→ **TASK**:
Exclude all images and print the entries below exactly.
*** Opening TASK INPUT ***
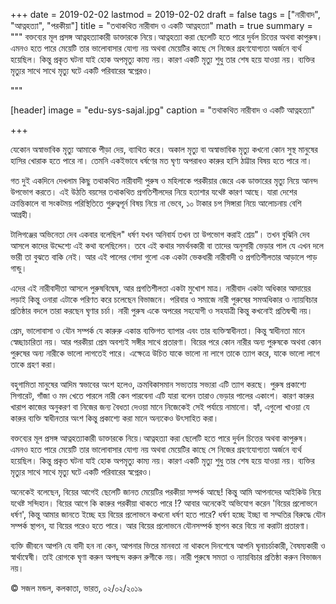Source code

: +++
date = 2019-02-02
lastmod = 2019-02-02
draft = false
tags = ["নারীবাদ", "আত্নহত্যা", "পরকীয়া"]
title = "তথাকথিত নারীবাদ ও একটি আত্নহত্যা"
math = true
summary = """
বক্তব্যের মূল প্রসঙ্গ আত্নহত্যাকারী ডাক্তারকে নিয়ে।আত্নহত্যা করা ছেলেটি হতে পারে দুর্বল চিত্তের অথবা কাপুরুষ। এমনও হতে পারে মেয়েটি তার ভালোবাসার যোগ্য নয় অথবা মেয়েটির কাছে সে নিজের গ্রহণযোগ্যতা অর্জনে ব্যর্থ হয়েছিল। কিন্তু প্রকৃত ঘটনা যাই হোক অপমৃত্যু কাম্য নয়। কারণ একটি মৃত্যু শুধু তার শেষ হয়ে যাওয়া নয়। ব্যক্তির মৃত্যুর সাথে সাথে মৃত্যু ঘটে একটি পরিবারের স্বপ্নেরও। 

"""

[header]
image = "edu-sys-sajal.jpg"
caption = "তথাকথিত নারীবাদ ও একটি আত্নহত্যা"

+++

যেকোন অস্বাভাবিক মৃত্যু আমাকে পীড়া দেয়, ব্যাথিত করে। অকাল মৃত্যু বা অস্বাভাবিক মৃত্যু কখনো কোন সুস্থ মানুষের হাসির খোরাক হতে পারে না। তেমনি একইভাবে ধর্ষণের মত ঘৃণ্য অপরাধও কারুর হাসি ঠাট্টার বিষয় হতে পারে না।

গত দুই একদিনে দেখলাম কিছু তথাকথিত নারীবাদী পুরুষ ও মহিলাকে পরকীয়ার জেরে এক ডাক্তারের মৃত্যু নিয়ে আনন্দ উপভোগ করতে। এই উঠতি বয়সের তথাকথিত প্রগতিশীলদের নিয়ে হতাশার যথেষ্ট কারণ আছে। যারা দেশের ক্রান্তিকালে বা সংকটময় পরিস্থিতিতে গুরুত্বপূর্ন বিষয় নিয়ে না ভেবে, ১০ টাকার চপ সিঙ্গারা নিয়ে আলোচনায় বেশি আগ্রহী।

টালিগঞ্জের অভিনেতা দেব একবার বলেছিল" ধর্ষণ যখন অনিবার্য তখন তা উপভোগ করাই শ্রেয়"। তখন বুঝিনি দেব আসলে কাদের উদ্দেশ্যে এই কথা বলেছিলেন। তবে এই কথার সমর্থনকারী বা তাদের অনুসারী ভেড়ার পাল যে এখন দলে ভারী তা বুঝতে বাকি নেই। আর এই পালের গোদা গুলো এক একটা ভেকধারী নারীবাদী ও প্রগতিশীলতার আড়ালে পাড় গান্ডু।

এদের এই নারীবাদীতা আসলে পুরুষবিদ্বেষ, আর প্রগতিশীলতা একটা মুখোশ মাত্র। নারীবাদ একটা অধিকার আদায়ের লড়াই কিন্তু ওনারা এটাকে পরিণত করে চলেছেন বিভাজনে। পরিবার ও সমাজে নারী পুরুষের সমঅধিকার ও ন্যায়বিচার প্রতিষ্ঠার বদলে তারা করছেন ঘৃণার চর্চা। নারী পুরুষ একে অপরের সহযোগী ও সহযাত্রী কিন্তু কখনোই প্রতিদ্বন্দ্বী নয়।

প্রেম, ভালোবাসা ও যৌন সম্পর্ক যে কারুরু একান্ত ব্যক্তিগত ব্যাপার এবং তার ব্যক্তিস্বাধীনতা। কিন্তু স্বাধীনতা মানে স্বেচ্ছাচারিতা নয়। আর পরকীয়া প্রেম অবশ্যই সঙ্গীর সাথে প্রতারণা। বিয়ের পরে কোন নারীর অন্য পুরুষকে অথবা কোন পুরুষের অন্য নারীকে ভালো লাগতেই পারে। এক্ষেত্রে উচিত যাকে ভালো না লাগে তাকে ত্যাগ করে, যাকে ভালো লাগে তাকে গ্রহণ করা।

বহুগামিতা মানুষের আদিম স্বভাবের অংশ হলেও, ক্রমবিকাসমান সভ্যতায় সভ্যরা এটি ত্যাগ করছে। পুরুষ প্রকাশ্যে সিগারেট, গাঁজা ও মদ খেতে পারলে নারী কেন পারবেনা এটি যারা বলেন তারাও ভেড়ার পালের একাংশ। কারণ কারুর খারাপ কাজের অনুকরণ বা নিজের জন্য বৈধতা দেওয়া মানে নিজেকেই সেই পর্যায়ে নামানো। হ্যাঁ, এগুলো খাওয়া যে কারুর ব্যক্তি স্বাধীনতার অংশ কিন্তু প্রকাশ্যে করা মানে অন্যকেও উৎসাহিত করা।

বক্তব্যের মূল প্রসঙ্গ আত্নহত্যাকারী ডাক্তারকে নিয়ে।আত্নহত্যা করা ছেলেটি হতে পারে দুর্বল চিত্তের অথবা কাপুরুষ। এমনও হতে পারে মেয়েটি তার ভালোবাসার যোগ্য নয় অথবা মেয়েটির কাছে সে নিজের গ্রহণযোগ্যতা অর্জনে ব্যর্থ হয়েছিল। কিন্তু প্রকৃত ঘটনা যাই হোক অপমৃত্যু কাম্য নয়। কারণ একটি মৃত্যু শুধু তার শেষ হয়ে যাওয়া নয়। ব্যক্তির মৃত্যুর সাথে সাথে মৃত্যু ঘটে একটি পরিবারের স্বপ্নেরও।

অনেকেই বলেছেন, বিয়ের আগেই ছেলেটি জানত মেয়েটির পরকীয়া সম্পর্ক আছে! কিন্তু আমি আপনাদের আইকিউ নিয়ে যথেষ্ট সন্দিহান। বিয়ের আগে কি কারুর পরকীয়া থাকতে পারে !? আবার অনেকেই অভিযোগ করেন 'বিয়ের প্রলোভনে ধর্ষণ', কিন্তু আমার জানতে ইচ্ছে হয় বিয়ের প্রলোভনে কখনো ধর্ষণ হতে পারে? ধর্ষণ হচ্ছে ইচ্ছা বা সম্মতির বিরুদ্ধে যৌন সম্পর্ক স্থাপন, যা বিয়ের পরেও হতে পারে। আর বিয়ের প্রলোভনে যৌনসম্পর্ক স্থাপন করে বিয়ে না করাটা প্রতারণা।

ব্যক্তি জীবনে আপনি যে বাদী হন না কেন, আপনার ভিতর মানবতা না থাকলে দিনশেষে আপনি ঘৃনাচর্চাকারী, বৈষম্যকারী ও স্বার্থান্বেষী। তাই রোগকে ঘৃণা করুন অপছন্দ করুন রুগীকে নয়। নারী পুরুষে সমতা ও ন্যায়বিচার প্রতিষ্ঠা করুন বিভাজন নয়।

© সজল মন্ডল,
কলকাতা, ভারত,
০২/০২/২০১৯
*** Closing TASK INPUT ***
→ **EXERCISE RESPONSE**:
Source code

: +++
date = 2019-02-02
lastmod = 2019-02-02
draft = false
tags = ["নারীবাদ", "আত্নহত্যা", "পরকীয়া"]
title = "তথাকথিত নারীবাদ ও একটি আত্নহত্যা"
math = true
summary = """
বক্তব্যের মূল প্রসঙ্গ আত্নহত্যাকারী ডাক্তারকে নিয়ে।আত্নহত্যা করা ছেলেটি হতে পারে দুর্বল চিত্তের অথবা কাপুরুষ। এমনও হতে পারে মেয়েটি তার ভালোবাসার যোগ্য নয় অথবা মেয়েটির কাছে সে নিজের গ্রহণযোগ্যতা অর্জনে ব্যর্থ হয়েছিল। কিন্তু প্রকৃত ঘটনা যাই হোক অপমৃত্যু কাম্য নয়। কারণ একটি মৃত্যু শুধু তার শেষ হয়ে যাওয়া নয়। ব্যক্তির মৃত্যুর সাথে সাথে মৃত্যু ঘটে একটি পরিবারের স্বপ্নেরও। 

"""

[header]
image = "edu-sys-sajal.jpg"
caption = "তথাকথিত নারীবাদ ও একটি আত্নহত্যা"

+++

যেকোন অস্বাভাবিক মৃত্যু আমাকে পীড়া দেয়, ব্যাথিত করে। অকাল মৃত্যু বা অস্বাভাবিক মৃত্যু কখনো কোন সুস্থ মানুষের হাসির খোরাক হতে পারে না। তেমনি একইভাবে ধর্ষণের মত ঘৃণ্য অপরাধও কারুর হাসি ঠাট্টার বিষয় হতে পারে না।

গত দুই একদিনে দেখলাম কিছু তথাকথিত নারীবাদী পুরুষ ও মহিলাকে পরকীয়ার জেরে এক ডাক্তারের মৃত্যু নিয়ে আনন্দ উপভোগ করতে। এই উঠতি বয়সের তথাকথিত প্রগতিশীলদের নিয়ে হতাশার যথেষ্ট কারণ আছে। যারা দেশের ক্রান্তিকালে বা সংকটময় পরিস্থিতিতে গুরুত্বপূর্ন বিষয় নিয়ে না ভেবে, ১০ টাকার চপ সিঙ্গারা নিয়ে আলোচনায় বেশি আগ্রহী।

টালিগঞ্জের অভিনেতা দেব একবার বলেছিল" ধর্ষণ যখন অনিবার্য তখন তা উপভোগ করাই শ্রেয়"। তখন বুঝিনি দেব আসলে কাদের উদ্দেশ্যে এই কথা বলেছিলেন। তবে এই কথার সমর্থনকারী বা তাদের অনুসারী ভেড়ার পাল যে এখন দলে ভারী তা বুঝতে বাকি নেই। আর এই পালের গোদা গুলো এক একটা ভেকধারী নারীবাদী ও প্রগতিশীলতার আড়ালে পাড় গান্ডু।

এদের এই নারীবাদীতা আসলে পুরুষবিদ্বেষ, আর প্রগতিশীলতা একটা মুখোশ মাত্র। নারীবাদ একটা অধিকার আদায়ের লড়াই কিন্তু ওনারা এটাকে পরিণত করে চলেছেন বিভাজনে। পরিবার ও সমাজে নারী পুরুষের সমঅধিকার ও ন্যায়বিচার প্রতিষ্ঠার বদলে তারা করছেন ঘৃণার চর্চা। নারী পুরুষ একে অপরের সহযোগী ও সহযাত্রী কিন্তু কখনোই প্রতিদ্বন্দ্বী নয়।

প্রেম, ভালোবাসা ও যৌন সম্পর্ক যে কারুরু একান্ত ব্যক্তিগত ব্যাপার এবং তার ব্যক্তিস্বাধীনতা। কিন্তু স্বাধীনতা মানে স্বেচ্ছাচারিতা নয়। আর পরকীয়া প্রেম অবশ্যই সঙ্গীর সাথে প্রতারণা। বিয়ের পরে কোন নারীর অন্য পুরুষকে অথবা কোন পুরুষের অন্য নারীকে ভালো লাগতেই পারে। এক্ষেত্রে উচিত যাকে ভালো না লাগে তাকে ত্যাগ করে, যাকে ভালো লাগে তাকে গ্রহণ করা।

বহুগামিতা মানুষের আদিম স্বভাবের অংশ হলেও, ক্রমবিকাসমান সভ্যতায় সভ্যরা এটি ত্যাগ করছে। পুরুষ প্রকাশ্যে সিগারেট, গাঁজা ও মদ খেতে পারলে নারী কেন পারবেনা এটি যারা বলেন তারাও ভেড়ার পালের একাংশ। কারণ কারুর খারাপ কাজের অনুকরণ বা নিজের জন্য বৈধতা দেওয়া মানে নিজেকেই সেই পর্যায়ে নামানো। হ্যাঁ, এগুলো খাওয়া যে কারুর ব্যক্তি স্বাধীনতার অংশ কিন্তু প্রকাশ্যে করা মানে অন্যকেও উৎসাহিত করা।

বক্তব্যের মূল প্রসঙ্গ আত্নহত্যাকারী ডাক্তারকে নিয়ে।আত্নহত্যা করা ছেলেটি হতে পারে দুর্বল চিত্তের অথবা কাপুরুষ। এমনও হতে পারে মেয়েটি তার ভালোবাসার যোগ্য নয় অথবা মেয়েটির কাছে সে নিজের গ্রহণযোগ্যতা অর্জনে ব্যর্থ হয়েছিল। কিন্তু প্রকৃত ঘটনা যাই হোক অপমৃত্যু কাম্য নয়। কারণ একটি মৃত্যু শুধু তার শেষ হয়ে যাওয়া নয়। ব্যক্তির মৃত্যুর সাথে সাথে মৃত্যু ঘটে একটি পরিবারের স্বপ্নেরও।

অনেকেই বলেছেন, বিয়ের আগেই ছেলেটি জানত মেয়েটির পরকীয়া সম্পর্ক আছে! কিন্তু আমি আপনাদের আইকিউ নিয়ে যথেষ্ট সন্দিহান। বিয়ের আগে কি কারুর পরকীয়া থাকতে পারে !? আবার অনেকেই অভিযোগ করেন 'বিয়ের প্রলোভনে ধর্ষণ', কিন্তু আমার জানতে ইচ্ছে হয় বিয়ের প্রলোভনে কখনো ধর্ষণ হতে পারে? ধর্ষণ হচ্ছে ইচ্ছা বা সম্মতির বিরুদ্ধে যৌন সম্পর্ক স্থাপন, যা বিয়ের পরেও হতে পারে। আর বিয়ের প্রলোভনে যৌনসম্পর্ক স্থাপন করে বিয়ে না করাটা প্রতারণা।

ব্যক্তি জীবনে আপনি যে বাদী হন না কেন, আপনার ভিতর মানবতা না থাকলে দিনশেষে আপনি ঘৃনাচর্চাকারী, বৈষম্যকারী ও স্বার্থান্বেষী। তাই রোগকে ঘৃণা করুন অপছন্দ করুন রুগীকে নয়। নারী পুরুষে সমতা ও ন্যায়বিচার প্রতিষ্ঠা করুন বিভাজন নয়।

© সজল মন্ডল,
কলকাতা, ভারত,
০২/০২/২০১৯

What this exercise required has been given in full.